Já fiz 73 anos. É idade, embora as pessoas que me cercam insistam em dizer que estou jovem. Bobagem. Estou envelhecendo, sim, mas isso não é problema. Gosto, por exemplo, do direito à preguiça, que os mais idosos renovam a cada aniversário. Já não se espera que eu tenha um corpo sarado, ou disposição para sair todas as noites. Nunca fui louco por academia e sou mais do tipo introspectivo, não gosto de sair. Sempre fui exatamente como sou. Atualmente, as pessoas agem como se isso fosse fruto da idade, e não me cobram mais uma intensa agenda social. Embora ela não deixe de existir. Surgem novos compromissos, como o reencontro de colegas de escola. Sempre fico tímido nessas ocasiões, porque com o tempo nos tornamos estranhos que se conhecem, uma coisa muito esquisita.
“A vantagem da idade é fazer algo sem a expectativa de lucro e outras tantas obrigações da juventude”

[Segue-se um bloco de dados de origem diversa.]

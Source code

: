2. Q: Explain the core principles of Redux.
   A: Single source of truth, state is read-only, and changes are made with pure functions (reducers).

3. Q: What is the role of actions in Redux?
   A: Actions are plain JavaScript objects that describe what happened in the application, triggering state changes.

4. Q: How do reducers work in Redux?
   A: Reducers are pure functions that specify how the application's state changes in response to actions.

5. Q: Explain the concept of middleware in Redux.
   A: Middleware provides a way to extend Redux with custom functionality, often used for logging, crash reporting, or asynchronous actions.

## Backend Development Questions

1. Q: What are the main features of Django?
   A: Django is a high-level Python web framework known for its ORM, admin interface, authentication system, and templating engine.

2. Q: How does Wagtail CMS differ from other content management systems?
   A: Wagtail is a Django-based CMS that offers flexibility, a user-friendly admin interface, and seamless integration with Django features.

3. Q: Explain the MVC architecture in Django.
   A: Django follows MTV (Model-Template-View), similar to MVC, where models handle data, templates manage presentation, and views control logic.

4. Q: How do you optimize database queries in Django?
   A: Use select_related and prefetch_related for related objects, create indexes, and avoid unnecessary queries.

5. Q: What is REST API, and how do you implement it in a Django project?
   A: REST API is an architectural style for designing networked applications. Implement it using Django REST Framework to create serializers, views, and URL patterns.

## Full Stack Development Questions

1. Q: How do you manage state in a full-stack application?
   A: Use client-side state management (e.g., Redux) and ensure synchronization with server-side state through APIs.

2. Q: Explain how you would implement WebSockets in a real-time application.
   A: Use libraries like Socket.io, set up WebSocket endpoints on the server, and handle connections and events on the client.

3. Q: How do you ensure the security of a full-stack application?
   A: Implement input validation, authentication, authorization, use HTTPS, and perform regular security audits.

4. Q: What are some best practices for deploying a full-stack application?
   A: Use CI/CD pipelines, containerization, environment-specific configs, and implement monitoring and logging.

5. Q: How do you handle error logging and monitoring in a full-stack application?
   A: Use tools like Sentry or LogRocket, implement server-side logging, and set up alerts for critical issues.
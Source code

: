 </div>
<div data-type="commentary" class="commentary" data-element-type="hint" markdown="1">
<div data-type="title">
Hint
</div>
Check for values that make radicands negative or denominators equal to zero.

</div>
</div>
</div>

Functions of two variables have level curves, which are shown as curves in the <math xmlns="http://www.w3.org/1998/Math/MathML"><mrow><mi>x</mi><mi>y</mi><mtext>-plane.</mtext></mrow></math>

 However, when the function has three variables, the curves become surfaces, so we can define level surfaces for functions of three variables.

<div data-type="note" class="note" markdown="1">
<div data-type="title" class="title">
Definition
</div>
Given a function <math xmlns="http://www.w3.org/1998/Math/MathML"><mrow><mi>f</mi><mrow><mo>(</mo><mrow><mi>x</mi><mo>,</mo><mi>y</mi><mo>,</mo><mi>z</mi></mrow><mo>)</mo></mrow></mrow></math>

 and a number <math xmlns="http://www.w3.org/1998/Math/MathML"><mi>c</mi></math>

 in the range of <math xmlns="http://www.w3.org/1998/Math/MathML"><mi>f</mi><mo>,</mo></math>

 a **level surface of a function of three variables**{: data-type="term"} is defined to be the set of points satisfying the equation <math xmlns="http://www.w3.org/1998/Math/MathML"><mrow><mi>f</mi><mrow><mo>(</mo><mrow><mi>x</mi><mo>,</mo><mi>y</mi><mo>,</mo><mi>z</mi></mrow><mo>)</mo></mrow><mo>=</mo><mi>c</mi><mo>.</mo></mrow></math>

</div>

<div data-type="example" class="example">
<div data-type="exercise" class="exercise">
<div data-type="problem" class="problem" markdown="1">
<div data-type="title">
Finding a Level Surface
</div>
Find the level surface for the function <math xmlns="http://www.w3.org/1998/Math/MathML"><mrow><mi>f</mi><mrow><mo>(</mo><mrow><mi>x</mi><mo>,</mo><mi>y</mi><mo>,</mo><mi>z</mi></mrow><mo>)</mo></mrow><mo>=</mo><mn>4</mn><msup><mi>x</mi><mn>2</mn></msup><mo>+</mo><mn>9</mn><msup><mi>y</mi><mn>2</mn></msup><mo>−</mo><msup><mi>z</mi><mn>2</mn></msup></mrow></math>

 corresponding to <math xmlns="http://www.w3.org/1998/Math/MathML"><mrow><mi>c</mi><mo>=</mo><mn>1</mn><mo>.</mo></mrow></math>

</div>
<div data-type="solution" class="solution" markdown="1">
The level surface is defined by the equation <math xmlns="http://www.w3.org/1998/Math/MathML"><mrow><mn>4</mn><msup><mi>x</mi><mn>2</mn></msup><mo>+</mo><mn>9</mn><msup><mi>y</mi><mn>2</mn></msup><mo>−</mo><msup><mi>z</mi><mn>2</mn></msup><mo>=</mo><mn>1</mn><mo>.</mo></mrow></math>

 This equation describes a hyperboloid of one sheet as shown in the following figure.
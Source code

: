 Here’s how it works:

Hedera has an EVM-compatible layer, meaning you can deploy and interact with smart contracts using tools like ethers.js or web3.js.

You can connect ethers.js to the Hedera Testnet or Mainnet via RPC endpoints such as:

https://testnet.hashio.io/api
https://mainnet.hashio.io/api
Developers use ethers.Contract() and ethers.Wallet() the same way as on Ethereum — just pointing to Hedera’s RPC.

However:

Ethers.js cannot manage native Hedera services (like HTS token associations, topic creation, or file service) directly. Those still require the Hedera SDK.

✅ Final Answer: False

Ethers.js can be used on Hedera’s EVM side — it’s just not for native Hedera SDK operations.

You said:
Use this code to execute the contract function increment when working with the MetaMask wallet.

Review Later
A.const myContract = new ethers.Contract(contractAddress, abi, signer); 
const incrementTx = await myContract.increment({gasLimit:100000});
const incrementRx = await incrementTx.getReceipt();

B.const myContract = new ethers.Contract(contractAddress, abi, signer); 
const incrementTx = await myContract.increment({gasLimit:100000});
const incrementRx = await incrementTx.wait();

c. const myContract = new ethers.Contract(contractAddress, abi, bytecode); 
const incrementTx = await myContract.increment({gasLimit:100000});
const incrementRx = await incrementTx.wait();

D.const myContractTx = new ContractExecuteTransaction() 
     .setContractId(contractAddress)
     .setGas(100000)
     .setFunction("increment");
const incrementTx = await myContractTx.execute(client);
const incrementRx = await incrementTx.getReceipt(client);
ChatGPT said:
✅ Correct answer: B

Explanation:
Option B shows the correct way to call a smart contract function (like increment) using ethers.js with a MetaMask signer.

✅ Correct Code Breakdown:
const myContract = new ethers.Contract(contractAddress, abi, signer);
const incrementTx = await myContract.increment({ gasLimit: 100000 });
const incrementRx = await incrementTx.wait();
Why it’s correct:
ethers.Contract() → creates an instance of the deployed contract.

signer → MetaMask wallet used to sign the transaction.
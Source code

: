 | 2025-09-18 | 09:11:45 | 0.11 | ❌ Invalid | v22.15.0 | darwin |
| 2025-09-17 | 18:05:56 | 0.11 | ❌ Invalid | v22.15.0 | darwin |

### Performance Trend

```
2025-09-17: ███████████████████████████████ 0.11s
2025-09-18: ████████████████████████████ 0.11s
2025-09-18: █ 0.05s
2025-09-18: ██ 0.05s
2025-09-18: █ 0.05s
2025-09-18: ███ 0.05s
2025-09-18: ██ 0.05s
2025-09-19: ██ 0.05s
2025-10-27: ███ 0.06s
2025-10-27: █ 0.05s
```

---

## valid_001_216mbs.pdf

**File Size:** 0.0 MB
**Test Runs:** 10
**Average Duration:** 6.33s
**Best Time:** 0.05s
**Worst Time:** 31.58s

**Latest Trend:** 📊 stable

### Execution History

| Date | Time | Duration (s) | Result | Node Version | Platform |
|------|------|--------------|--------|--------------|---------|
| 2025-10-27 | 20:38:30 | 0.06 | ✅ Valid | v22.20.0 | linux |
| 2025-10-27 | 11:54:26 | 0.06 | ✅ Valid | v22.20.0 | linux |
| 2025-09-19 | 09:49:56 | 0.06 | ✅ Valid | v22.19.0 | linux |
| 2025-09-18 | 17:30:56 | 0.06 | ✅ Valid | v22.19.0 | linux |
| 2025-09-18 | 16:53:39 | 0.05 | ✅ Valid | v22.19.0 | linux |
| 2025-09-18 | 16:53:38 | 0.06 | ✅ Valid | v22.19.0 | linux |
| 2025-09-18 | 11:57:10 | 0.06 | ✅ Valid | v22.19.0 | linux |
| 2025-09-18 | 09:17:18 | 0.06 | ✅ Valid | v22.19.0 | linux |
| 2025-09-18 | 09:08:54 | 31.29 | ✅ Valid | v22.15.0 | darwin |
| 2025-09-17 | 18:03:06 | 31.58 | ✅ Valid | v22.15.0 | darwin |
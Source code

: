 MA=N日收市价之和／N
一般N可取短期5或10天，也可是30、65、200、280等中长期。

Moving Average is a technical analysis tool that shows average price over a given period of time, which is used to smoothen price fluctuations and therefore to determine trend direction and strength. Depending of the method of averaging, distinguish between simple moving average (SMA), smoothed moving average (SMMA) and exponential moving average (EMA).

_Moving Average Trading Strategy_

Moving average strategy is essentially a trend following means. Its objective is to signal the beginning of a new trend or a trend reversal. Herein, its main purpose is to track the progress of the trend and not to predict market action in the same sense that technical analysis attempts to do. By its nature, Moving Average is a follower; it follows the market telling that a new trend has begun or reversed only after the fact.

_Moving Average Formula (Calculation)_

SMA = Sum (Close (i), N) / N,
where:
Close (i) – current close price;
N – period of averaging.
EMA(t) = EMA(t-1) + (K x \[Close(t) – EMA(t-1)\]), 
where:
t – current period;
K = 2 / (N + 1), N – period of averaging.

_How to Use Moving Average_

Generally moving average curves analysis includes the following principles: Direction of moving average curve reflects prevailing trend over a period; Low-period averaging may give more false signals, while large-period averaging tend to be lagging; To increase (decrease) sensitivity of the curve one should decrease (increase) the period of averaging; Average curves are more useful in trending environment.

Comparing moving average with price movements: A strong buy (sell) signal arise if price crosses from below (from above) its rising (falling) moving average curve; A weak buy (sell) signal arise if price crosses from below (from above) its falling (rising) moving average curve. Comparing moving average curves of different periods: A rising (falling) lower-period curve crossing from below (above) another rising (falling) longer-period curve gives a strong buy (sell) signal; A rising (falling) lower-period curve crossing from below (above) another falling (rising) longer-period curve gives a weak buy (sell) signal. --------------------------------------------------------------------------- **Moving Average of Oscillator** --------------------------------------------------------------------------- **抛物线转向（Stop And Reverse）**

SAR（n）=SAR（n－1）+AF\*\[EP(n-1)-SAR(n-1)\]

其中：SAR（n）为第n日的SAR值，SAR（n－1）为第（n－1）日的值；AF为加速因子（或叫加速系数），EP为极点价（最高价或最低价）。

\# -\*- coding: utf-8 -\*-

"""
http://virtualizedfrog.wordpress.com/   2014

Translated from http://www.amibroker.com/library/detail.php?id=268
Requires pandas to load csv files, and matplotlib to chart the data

Mas — e sempre tem um mas — eu descobri que o envelhecimento constitui também em uma perda de direitos constante, em uma batalha para continuar sendo quem sou. “Você trabalha demais” — diz um primo. Só que gosto de trabalhar, de escrever. A ideia de me aposentar, tão relacionada com a idade, não tem nenhum atrativo para mim. Sinto que as pessoas do entorno, porém, desconfiam de uma pessoa mais velha. Há certas decisões, como algumas sobre o patrimônio, que devem ser acompanhadas de laudos médicos garantindo meu juízo perfeito. Embora, para falar a verdade, desde adolescente eu não saiba o que é juízo perfeito. Sempre ouvi que a velhice traz sabedoria, e acreditava que com o tempo me transformaria em um Buda. Mas, nas brincadeiras familiares, surgem expressões de dúvida sobre minha sanidade mental quando falo em alguns planos de viagem, por exemplo (atravessar o Saara?). Como se a velhice carregasse, em si, o estigma da perda de juízo. Qualquer exagero, que na juventude é até estimulado, para o idoso tem um peso maléfico. A agenda dos médicos torna-se mais importante que a dos aniversários. Muito doce faz mal, gordura também, enfim, a lista de cautelas alimentares cresce. Chocolate, bolos e doces recheados de creme, que eu adoro, entram no índex. A nutricionista fica de olho na minha gula e, ai de mim, os torresmos de que gosto tanto são encarados como tentativa de suicídio. Eu pergunto: é possível ser feliz sem um churrasco bem gordo de vez em quando? Alguém já viu rodízio de brócolis e chuchu?
Eu não sou do tipo que se acomoda com a idade e não aconselho ninguém a se acomodar. O envelhecimento é a continuação de uma vida plena. Não há por que desistir do que a gente gosta. Pelo contrário, é o momento de descobrir coisas novas, já que possivelmente o trabalho não toma tanto tempo, e é possível se dedicar a algo que nunca se fez antes. A vantagem da idade é fazer algo sem expectativa de lucro e outras tantas obrigações da juventude. Por exemplo: deve ser excitante observar o mundo sob a ótica de um povo que já não existe. Alguém sabe onde encontro um curso de aramaico?